●JRを免罪する4党合意反対!●
政府・運輸省、JRだけが当事者能力ある交渉相手だ


 5月31日、国労の全国各エリア・地本代表者会議は、前日30日に、自民・公明・保守の与党3党と社民党が記者会見で明らかにした「JR不採用問題の打開について」の4党合意を国労として受け入れるか否かをめぐる討議をおこない、7月1日の臨時大会開催と、闘争団との意思統一会議などの当面の日程だけを確認するにとどまった。
 4党合意の内容は、国労が「JRに法的責任がないことを認める」決定を臨時全国大会で決め、この「決定を受けて」、@与党はJRに各エリア本部との話し合い開始と、人道的立場からの雇用確保(闘争団員の採用)の検討を要請し、A社民党は国労に訴訟などの取り下げを求め、B与党、社民党間で和解金の位置づけや額などを検討するというもので、素直に読めば、解決水準の提示どころか交渉テーブルの設置すら保障はしなが、国労は不当労働行為責任の追及をやめることを全国大会で決定せよ、というものである。
 国労の全国代表者会議では、本部の受け入れ方針支持は2〜3人で、他の12〜13人の発言のほとんどは「解決案も示されないまま、JRの責任を免罪する臨時大会を開くのか」と本部を問い糺すものだったという。
 だが宮坂書記長の答弁は、「妨害勢力の動きもあるので具体的報告はできない」と一切を明らかにせずに、「水面下での協議は進行中だから、臨時大会には(解決内容を)報告できる」と述べ、どこの誰との、どんな協議が進行中なのかさえ明かさず、ただただ「本部と社民党を信じてくれ」を繰り返し、「異論はあったが、それは意見だ」として、7月の臨時大会の開催だけを強引に確認したのだという。

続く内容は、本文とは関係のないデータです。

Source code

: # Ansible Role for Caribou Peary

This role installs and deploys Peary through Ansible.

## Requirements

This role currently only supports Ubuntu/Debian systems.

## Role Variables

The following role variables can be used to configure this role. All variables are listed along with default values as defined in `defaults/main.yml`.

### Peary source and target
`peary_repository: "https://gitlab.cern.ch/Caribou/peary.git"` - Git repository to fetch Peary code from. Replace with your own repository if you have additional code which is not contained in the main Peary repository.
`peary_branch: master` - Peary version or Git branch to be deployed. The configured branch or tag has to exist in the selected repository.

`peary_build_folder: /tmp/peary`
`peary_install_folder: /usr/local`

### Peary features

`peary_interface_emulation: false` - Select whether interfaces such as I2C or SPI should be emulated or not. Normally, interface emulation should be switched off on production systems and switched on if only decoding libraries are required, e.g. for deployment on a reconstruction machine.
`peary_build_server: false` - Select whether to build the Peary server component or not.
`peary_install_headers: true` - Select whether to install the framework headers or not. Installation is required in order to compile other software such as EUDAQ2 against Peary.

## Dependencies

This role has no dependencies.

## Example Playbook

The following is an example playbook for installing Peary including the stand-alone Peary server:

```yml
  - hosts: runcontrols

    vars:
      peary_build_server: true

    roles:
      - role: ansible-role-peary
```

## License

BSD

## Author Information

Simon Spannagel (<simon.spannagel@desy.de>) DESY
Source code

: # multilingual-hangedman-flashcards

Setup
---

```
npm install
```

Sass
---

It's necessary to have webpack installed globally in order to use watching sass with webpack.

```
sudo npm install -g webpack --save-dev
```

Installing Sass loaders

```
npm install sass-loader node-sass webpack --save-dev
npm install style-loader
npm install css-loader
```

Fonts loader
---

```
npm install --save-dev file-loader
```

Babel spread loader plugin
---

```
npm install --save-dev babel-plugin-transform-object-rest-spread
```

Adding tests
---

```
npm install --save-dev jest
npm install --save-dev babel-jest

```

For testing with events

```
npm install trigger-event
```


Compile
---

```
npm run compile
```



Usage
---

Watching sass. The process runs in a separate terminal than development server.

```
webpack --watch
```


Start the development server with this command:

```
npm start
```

 国労は1986年の修善寺大会以降、一貫して旧国鉄・JRの不当労働行為責任を追及するために闘ってきたはずである。地労委・中労委と、労働委員会に不当労働行為に対する救済申し立てを行い、その「救済命令」を取り消した東京地裁判決(98年5月)の不当性を訴えて東京高裁での控訴審にも臨み、あわせて国際運輸労連(ITF)の支持をえて国際労働機関(ILO)への提訴を行い、昨年11月には、日本政府および裁判所の87号条約違反を強く示唆するILO中間勧告が出されたのを受けて、政府・運輸省に解決交渉テーブルの設置を要求し、その早期実現を要求する共同声明を連合をも含めて組織し、百万人署名運動への協力をあらゆる労働組合に要請してもきたのではなかっただろか。
 こうした経緯や他労組との信義をも無視するように、政党間協議なる「解決交渉ならざる交渉」の段階で、解決内容も示す事なく、JRの不当労働行為責任の免罪を国労に要求する「4党合意」は、悪い冗談以外のものではないのは明らかである。むしろこの「4党合意」の受け入れに賛成するのは、国労の全国大会方針を逸脱した組織統制違反の疑いすらあり、これに反対を唱えた高橋委員長以外の本部役員たちには、規約にもとづいた毅然たる処分が検討されて当然である。
 いわんや、現在の国労本部のチャレンジグループと革同上村一派は昨年3月、国鉄改革法23条の容認が、解決交渉を実現する突破口だとしてこれを臨時大会で承認させたのだから、まずはその責任を自ら明確にしなければならないはずである。

 この国鉄闘争の危機的事態を打ち破るために、階級的労働者はまずなによりも、「4党合意」に至った政党間協議と、国労が要求してきた解決交渉を峻別する必要がある。闘争団を先頭にして、国労が要求してきた解決交渉の当事者能力ある交渉相手は、政府・運輸省そしてJR以外にはないのであり、だからこそ解決交渉は、不当労働行為責任をめぐる攻防の場となりうるのである。
 したがって、仮に臨時大会で何らかの「解決内容」が示された場合も、その交渉相手や責任主体が誰なのかを明確にさせ、政府・運輸省とJR各社を交渉相手としないあらゆ水面下交渉や協議のごまかしを許さず、チャレンジグループと革同上村一派のまやかしを暴き出さなければならない。なぜなら「4党合意」の華々しい公表とは裏腹に、現実には運輸省もJR各社も、政党間協議には全く関知している気配すらないからであり、現時点でのいかなる「解決案」も、その実効性は全く保障されていないからである。
 われわれは闘争団の仲間とともに、全面解決要求の実現のために、そしてグローバリズムの強要に抗して労働者の権利の国際基準を日本でも実現するために、最後まで断固として闘いつづける。